If at the special meeting, the number of votes represented by shares of the common stock, present or represented and voting in favor of the Reverse Split proposal is insufficient to approve the Reverse Split proposal or establish a quorum, our management may move to adjourn the special meeting in order to enable our Board of Directors to continue to solicit additional proxies in favor of the Reverse Split proposal.

In this proposal, we are asking our stockholders to authorize the holder of any proxy solicited by our Board of Directors to vote in favor of adjourning, postponing or continuing the special meeting and any later adjournments. If our stockholders approve the adjournment proposal, we could adjourn, postpone or continue the special meeting, and any adjourned session of the special meeting, to use the additional time to solicit additional proxies in favor of the Reverse Split proposal, including the solicitation of proxies from stockholders that have previously voted against the proposals.

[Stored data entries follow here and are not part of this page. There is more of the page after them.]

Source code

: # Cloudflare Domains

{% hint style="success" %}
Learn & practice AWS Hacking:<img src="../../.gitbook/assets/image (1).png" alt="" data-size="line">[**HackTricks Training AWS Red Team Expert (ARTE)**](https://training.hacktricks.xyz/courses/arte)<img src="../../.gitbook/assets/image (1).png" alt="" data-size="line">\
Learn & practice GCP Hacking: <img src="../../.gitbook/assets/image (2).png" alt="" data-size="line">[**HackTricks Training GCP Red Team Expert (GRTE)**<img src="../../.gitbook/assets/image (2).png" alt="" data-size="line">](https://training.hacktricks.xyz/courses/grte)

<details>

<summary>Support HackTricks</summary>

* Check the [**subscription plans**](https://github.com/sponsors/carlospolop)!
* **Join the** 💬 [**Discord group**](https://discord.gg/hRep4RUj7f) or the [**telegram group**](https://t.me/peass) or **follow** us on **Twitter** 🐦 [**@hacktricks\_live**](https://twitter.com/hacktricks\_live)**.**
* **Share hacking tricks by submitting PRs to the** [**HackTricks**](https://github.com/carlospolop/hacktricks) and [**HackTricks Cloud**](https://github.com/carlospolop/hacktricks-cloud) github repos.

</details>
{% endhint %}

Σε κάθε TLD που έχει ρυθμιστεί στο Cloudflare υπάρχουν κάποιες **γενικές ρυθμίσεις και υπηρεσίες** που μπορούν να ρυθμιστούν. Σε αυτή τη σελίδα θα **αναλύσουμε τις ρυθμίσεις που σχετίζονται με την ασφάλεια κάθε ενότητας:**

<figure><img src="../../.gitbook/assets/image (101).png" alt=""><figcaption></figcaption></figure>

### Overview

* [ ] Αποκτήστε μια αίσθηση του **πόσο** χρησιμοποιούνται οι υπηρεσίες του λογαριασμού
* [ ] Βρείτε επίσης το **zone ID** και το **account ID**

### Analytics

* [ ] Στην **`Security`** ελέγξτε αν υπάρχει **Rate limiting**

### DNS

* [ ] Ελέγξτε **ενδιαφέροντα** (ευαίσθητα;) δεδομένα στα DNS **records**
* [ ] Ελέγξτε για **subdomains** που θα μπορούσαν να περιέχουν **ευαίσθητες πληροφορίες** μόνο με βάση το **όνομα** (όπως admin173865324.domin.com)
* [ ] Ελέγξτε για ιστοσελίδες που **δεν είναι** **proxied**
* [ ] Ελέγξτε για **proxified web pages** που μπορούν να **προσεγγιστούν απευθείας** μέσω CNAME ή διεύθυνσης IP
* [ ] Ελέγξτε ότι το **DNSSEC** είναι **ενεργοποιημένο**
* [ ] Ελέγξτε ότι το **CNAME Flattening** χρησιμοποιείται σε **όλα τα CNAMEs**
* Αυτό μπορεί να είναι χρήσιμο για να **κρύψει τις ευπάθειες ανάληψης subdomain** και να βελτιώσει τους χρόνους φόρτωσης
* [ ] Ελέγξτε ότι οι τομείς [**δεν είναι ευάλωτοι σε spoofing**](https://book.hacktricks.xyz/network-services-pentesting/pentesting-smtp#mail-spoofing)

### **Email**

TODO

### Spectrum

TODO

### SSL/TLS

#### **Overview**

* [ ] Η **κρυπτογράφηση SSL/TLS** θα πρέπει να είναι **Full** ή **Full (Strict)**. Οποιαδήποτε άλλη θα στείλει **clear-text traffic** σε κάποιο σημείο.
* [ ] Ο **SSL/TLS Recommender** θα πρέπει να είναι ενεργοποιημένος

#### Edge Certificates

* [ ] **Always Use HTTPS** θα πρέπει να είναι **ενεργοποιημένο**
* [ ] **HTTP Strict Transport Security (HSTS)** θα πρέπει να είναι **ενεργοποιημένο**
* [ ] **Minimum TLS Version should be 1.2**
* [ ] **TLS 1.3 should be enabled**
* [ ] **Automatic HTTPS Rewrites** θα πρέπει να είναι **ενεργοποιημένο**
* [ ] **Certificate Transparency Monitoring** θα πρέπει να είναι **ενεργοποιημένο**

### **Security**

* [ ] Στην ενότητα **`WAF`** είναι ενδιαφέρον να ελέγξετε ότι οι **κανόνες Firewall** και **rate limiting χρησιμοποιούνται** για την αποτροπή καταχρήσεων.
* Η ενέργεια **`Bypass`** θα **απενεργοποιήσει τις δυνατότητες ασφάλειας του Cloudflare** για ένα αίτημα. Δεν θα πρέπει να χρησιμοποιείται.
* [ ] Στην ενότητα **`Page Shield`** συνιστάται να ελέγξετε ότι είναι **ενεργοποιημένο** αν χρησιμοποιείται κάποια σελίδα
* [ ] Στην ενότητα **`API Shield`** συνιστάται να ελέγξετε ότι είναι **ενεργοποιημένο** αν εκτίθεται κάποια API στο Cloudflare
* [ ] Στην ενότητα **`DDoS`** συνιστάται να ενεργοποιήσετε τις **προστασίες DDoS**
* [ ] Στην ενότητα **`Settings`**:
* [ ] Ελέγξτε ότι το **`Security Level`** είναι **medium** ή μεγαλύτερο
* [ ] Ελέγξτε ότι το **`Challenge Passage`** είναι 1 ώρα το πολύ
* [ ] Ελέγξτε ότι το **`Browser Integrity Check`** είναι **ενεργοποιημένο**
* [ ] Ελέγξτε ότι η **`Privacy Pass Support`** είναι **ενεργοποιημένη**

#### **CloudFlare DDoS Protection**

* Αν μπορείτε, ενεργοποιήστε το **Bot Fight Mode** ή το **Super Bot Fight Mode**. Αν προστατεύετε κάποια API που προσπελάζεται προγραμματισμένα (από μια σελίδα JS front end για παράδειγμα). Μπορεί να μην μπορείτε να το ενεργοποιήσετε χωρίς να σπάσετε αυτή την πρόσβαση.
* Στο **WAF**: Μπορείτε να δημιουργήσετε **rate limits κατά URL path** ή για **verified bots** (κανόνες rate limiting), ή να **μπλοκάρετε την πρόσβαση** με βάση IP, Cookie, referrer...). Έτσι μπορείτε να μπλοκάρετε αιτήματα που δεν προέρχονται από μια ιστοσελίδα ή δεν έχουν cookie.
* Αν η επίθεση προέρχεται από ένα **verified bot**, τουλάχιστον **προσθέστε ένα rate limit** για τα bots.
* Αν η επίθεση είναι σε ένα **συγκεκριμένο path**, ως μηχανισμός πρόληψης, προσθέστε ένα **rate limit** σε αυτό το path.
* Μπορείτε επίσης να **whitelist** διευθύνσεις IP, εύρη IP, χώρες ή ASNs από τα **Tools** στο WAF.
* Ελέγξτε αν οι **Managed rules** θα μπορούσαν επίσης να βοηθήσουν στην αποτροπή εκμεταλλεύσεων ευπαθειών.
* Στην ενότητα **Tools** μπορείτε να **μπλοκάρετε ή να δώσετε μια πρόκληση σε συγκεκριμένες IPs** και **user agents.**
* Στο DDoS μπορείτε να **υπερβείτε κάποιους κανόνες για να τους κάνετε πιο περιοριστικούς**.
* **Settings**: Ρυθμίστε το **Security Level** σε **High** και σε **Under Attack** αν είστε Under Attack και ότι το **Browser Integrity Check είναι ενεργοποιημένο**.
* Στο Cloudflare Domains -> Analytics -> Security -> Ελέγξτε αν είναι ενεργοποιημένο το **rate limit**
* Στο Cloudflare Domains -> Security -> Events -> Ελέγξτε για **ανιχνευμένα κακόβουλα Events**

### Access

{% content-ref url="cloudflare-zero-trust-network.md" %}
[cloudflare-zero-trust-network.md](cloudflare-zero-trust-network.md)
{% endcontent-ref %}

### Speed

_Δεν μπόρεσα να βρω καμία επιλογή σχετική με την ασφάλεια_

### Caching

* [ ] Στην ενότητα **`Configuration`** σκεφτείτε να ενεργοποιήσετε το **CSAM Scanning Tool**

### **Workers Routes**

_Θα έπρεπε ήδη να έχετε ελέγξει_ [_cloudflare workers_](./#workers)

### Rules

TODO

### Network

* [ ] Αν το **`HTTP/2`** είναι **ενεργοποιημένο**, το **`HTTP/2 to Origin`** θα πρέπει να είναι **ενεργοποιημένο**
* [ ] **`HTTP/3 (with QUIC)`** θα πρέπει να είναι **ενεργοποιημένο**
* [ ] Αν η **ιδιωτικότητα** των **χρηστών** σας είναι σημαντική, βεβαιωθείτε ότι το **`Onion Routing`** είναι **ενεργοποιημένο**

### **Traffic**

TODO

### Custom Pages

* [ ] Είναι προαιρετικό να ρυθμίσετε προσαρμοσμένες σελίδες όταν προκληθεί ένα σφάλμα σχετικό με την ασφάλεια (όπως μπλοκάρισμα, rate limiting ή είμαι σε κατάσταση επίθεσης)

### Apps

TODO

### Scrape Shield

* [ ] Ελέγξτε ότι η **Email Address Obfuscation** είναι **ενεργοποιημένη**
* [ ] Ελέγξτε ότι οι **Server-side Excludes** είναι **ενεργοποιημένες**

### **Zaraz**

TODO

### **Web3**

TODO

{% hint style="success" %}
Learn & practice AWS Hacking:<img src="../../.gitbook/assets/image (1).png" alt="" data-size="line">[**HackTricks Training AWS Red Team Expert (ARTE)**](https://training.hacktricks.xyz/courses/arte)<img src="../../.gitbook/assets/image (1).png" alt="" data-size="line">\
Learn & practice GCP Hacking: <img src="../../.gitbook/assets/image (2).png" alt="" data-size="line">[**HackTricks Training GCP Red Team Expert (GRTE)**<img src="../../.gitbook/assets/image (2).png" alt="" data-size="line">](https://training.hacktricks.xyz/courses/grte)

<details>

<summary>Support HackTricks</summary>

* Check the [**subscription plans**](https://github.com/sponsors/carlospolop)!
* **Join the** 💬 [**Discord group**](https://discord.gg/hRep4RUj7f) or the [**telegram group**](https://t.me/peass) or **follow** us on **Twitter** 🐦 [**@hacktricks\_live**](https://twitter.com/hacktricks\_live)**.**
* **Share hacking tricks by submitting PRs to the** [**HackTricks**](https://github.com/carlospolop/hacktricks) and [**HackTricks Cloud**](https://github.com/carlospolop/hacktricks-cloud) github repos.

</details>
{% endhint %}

Among other things, approval of the adjournment proposal could mean that, even if proxies representing a sufficient number of votes against the Reverse Split proposal have been received, we could adjourn, postpone or continue the special meeting without a vote on the Reverse Split proposal and seek to convince the holders of those shares to change their votes to votes in favor of the approval of the Reverse Split proposal.

The affirmative vote of a majority of shares present in person or represented by proxy at the meeting and entitled to vote thereon at the special meeting is required to approve the adjournment of the special meeting to a later date or dates, if necessary or appropriate, to solicit additional proxies if there are insufficient votes to adopt the Reverse Split proposal.

THE BOARD OF DIRECTORS RECOMMENDS A VOTE TO APPROVE THE ADJOURNMENT OF THE SPECIAL MEETING TO A LATER DATE OR DATES, IF NECESSARY OR APPROPRIATE, TO SOLICIT ADDITIONAL PROXIES IF THERE ARE INSUFFICIENT VOTES TO ADOPT THE REVERSE SPLIT PROPOSAL, AND PROXIES SOLICITED BY THE BOARD WILL BE VOTED IN FAVOR OF SUCH APPROVAL UNLESS A STOCKHOLDER INDICATES OTHERWISE ON THE PROXY.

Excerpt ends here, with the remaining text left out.